The next twenty-something miles were spent thinking about those two people and what they must have encountered and overcome along their journey. Truly incredible. During this time the scenery of this stretch reminded me of home actually. Although hundreds of miles away there was a striking resemblance to the rolling hills of Madison County, Iowa with large stretches of farmland accompanied by the intermittent farm home.

At some point the smooth pavement turned to quite rough tarmac and my hands were really feeling every vibration through my stiff bike. In due course, the town of Point Arena appeared. A highlight of Point Arena is their lighthouse. Unfortunately, the closing time of 4:30 had already come and passed so I continued south with hopes of reaching the town of Gualala before 8 pm as that was the closing time of Gualala Supermarket. Sure enough, Gualala appeared and after a quick tour through the neat town I arrived at the supermarket with a big appetite. After locking up my bike outside I made a few select choices including carrots, 2 bananas, a 6 pack of cinnamon rolls, a jar of peanut butter, and a quart of chocolate milk. The milk was rapidly devoured as everything else was packed. It was only a few more miles outside town to reach the campground on the east side of Highway 1.

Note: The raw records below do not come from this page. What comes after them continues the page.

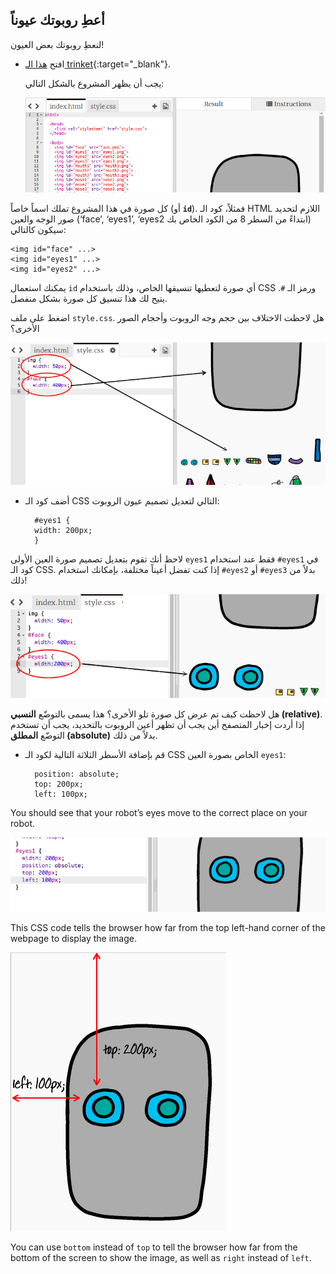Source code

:## أعطِ روبوتك عيوناً

لنعطِ روبوتك بعض العيون!

+ افتح [هذا الـ trinket](http://jumpto.cc/web-robot){:target="_blank"}.
    
    يجب أن يظهر المشروع بالشكل التالي:
    
    ![لقطة الشاشة](images/robot-starter.png)

كل صورة في هذا المشروع تملك اسماً خاصاً (أو **`id`**). فمثلاً، كود الـ HTML اللازم لتحديد صور الوجه والعين (‘face’, ‘eyes1’, ‘eyes2 ابتداءً من السطر 8 من الكود الخاص بك) سيكون كالتالي:

    <img id="face" ...>
    <img id="eyes1" ...>
    <img id="eyes2" ...>
    

يمكنك استعمال `id` أي صورة لتعطيها تنسيقها الخاص، وذلك باستخدام CSS ورمز الـ `#`. يتيح لك هذا تنسيق كل صورة بشكل منفصل.

اضغط على ملف `style.css`. هل لاحظت الاختلاف بين حجم وجه الروبوت وأحجام الصور الأخرى؟

![لقطة الشاشة](images/robot-id.png)

+ أضف كود الـ CSS التالي لتعديل تصميم عيون الروبوت:
    
        #eyes1 {
        width: 200px;
        }
        

لاحظ أنك تقوم بتعديل تصميم صورة العين الأولى `eyes1` فقط عند استخدام `#eyes1` في كود الـ CSS. إذا كنت تفضل أعيناً مختلفة، بإمكانك استخدام `#eyes2` أو `#eyes3` بدلاً من ذلك!

![لقطة الشاشة](images/robot-eyes-width.png)

هل لاحظت كيف تم عرض كل صورة تلو الأخرى؟ هذا يسمى بالتوضّع **النسبي (relative)**. إذا أردت إخبار المتصفح أين يجب أن تظهر أعين الروبوت بالتحديد، يجب أن تستخدم التوضّع **المطلق (absolute)** بدلاً من ذلك.

+ قم بإضافة الأسطر الثلاثة التالية لكود الـ CSS الخاص بصورة العين `eyes1`:
    
        position: absolute;
        top: 200px;
        left: 100px;
        

You should see that your robot’s eyes move to the correct place on your robot.

![لقطة الشاشة](images/robot-eyes-position.png)

This CSS code tells the browser how far from the top left-hand corner of the webpage to display the image.

![لقطة الشاشة](images/robot-eyes-position2.png)

You can use `bottom` instead of `top` to tell the browser how far from the bottom of the screen to show the image, as well as `right` instead of `left`.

The Gualala Point Regional Park campground was a pleasant surprise with well maintained facilities, hot showers, and a great hiker/biker site tucked into the dense trees overlooking the river all for only a $5 fee. I was welcomed by only one other cyclist who was a friendly young man from Austria, and there was a great big picnic table to claim for a bed. I ate that evening’s meal in the dark using my headlamp for light as I snacked on carrots dipped in peanut butter and cinnamon rolls topped with the same. Simultaneously, this was the best opportunity to take a look at the map and plan out a tentative destination for the next day. During the planning and eating in the dark I was filled with a great sense of accomplishment for the day covering the greatest distance and greatest amount of elevation gain in one day of the entire tour. The feeling didn’t last long as the evening grew later. It was time for much needed rest to prepare for the next day of riding as many miles still lay ahead before reaching my ultimate goal of crossing into Mexico.